MATERIAL SHOWN: Begin
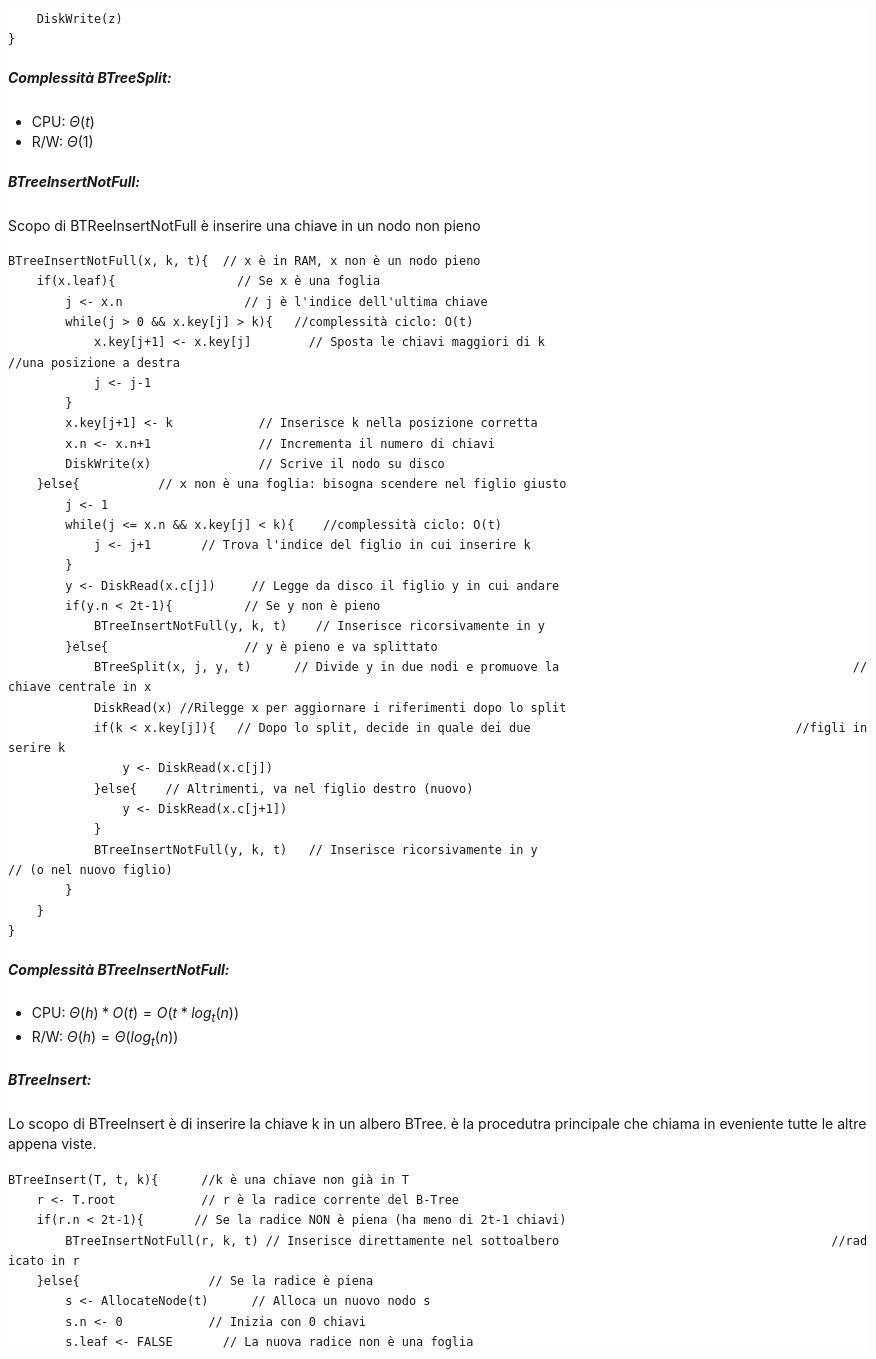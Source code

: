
 ```
	DiskWrite(z)
}
```
##### Complessità BTreeSplit:
+ CPU: $\Theta(t)$
+ R/W: $\Theta(1)$

##### BTreeInsertNotFull:
Scopo di BTReeInsertNotFull è inserire una chiave in un nodo non pieno
```
BTreeInsertNotFull(x, k, t){  // x è in RAM, x non è un nodo pieno
	if(x.leaf){                 // Se x è una foglia
		j <- x.n                 // j è l'indice dell'ultima chiave
		while(j > 0 && x.key[j] > k){   //complessità ciclo: O(t)
			x.key[j+1] <- x.key[j]        // Sposta le chiavi maggiori di k                                              //una posizione a destra
			j <- j-1
		}
		x.key[j+1] <- k            // Inserisce k nella posizione corretta
		x.n <- x.n+1               // Incrementa il numero di chiavi
		DiskWrite(x)               // Scrive il nodo su disco
	}else{           // x non è una foglia: bisogna scendere nel figlio giusto
		j <- 1
		while(j <= x.n && x.key[j] < k){    //complessità ciclo: O(t)
			j <- j+1       // Trova l'indice del figlio in cui inserire k
		}
		y <- DiskRead(x.c[j])     // Legge da disco il figlio y in cui andare
		if(y.n < 2t-1){          // Se y non è pieno
			BTreeInsertNotFull(y, k, t)    // Inserisce ricorsivamente in y
		}else{                   // y è pieno e va splittato
			BTreeSplit(x, j, y, t)      // Divide y in due nodi e promuove la                                         //chiave centrale in x
			DiskRead(x) //Rilegge x per aggiornare i riferimenti dopo lo split
			if(k < x.key[j]){   // Dopo lo split, decide in quale dei due                                     //figli inserire k
				y <- DiskRead(x.c[j])
			}else{    // Altrimenti, va nel figlio destro (nuovo)
				y <- DiskRead(x.c[j+1])
			}
			BTreeInsertNotFull(y, k, t)   // Inserisce ricorsivamente in y                                              // (o nel nuovo figlio)
		}
	}
}
```
##### Complessità BTreeInsertNotFull:
+ CPU: $\Theta(h)*O(t)=O(t*log_{t}(n))$
+ R/W: $\Theta(h)=\Theta(log_{t}(n))$

##### BTreeInsert:
Lo scopo di BTreeInsert è di inserire la chiave k in un albero BTree. è la procedutra principale che chiama in eveniente tutte le altre appena viste.
```
BTreeInsert(T, t, k){      //k è una chiave non già in T
	r <- T.root            // r è la radice corrente del B-Tree
	if(r.n < 2t-1){       // Se la radice NON è piena (ha meno di 2t-1 chiavi)
		BTreeInsertNotFull(r, k, t) // Inserisce direttamente nel sottoalbero                                      //radicato in r
	}else{                  // Se la radice è piena
		s <- AllocateNode(t)      // Alloca un nuovo nodo s
		s.n <- 0            // Inizia con 0 chiavi
		s.leaf <- FALSE       // La nuova radice non è una foglia
```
MATERIAL SHOWN: End
** EXERCISE DESCRIPTION **
When repeating the entries, leave out every picture and keep the rest exact.

** SOLUTION FOR THIS EXERCISE **
Source code

:
 ```
	DiskWrite(z)
}
```
##### Complessità BTreeSplit:
+ CPU: $\Theta(t)$
+ R/W: $\Theta(1)$

##### BTreeInsertNotFull:
Scopo di BTReeInsertNotFull è inserire una chiave in un nodo non pieno
```
BTreeInsertNotFull(x, k, t){  // x è in RAM, x non è un nodo pieno
	if(x.leaf){                 // Se x è una foglia
		j <- x.n                 // j è l'indice dell'ultima chiave
		while(j > 0 && x.key[j] > k){   //complessità ciclo: O(t)
			x.key[j+1] <- x.key[j]        // Sposta le chiavi maggiori di k                                              //una posizione a destra
			j <- j-1
		}
		x.key[j+1] <- k            // Inserisce k nella posizione corretta
		x.n <- x.n+1               // Incrementa il numero di chiavi
		DiskWrite(x)               // Scrive il nodo su disco
	}else{           // x non è una foglia: bisogna scendere nel figlio giusto
		j <- 1
		while(j <= x.n && x.key[j] < k){    //complessità ciclo: O(t)
			j <- j+1       // Trova l'indice del figlio in cui inserire k
		}
		y <- DiskRead(x.c[j])     // Legge da disco il figlio y in cui andare
		if(y.n < 2t-1){          // Se y non è pieno
			BTreeInsertNotFull(y, k, t)    // Inserisce ricorsivamente in y
		}else{                   // y è pieno e va splittato
			BTreeSplit(x, j, y, t)      // Divide y in due nodi e promuove la                                         //chiave centrale in x
			DiskRead(x) //Rilegge x per aggiornare i riferimenti dopo lo split
			if(k < x.key[j]){   // Dopo lo split, decide in quale dei due                                     //figli inserire k
				y <- DiskRead(x.c[j])
			}else{    // Altrimenti, va nel figlio destro (nuovo)
				y <- DiskRead(x.c[j+1])
			}
			BTreeInsertNotFull(y, k, t)   // Inserisce ricorsivamente in y                                              // (o nel nuovo figlio)
		}
	}
}
```
##### Complessità BTreeInsertNotFull:
+ CPU: $\Theta(h)*O(t)=O(t*log_{t}(n))$
+ R/W: $\Theta(h)=\Theta(log_{t}(n))$

##### BTreeInsert:
Lo scopo di BTreeInsert è di inserire la chiave k in un albero BTree. è la procedutra principale che chiama in eveniente tutte le altre appena viste.
```
BTreeInsert(T, t, k){      //k è una chiave non già in T
	r <- T.root            // r è la radice corrente del B-Tree
	if(r.n < 2t-1){       // Se la radice NON è piena (ha meno di 2t-1 chiavi)
		BTreeInsertNotFull(r, k, t) // Inserisce direttamente nel sottoalbero                                      //radicato in r
	}else{                  // Se la radice è piena
		s <- AllocateNode(t)      // Alloca un nuovo nodo s
		s.n <- 0            // Inizia con 0 chiavi
		s.leaf <- FALSE       // La nuova radice non è una foglia
```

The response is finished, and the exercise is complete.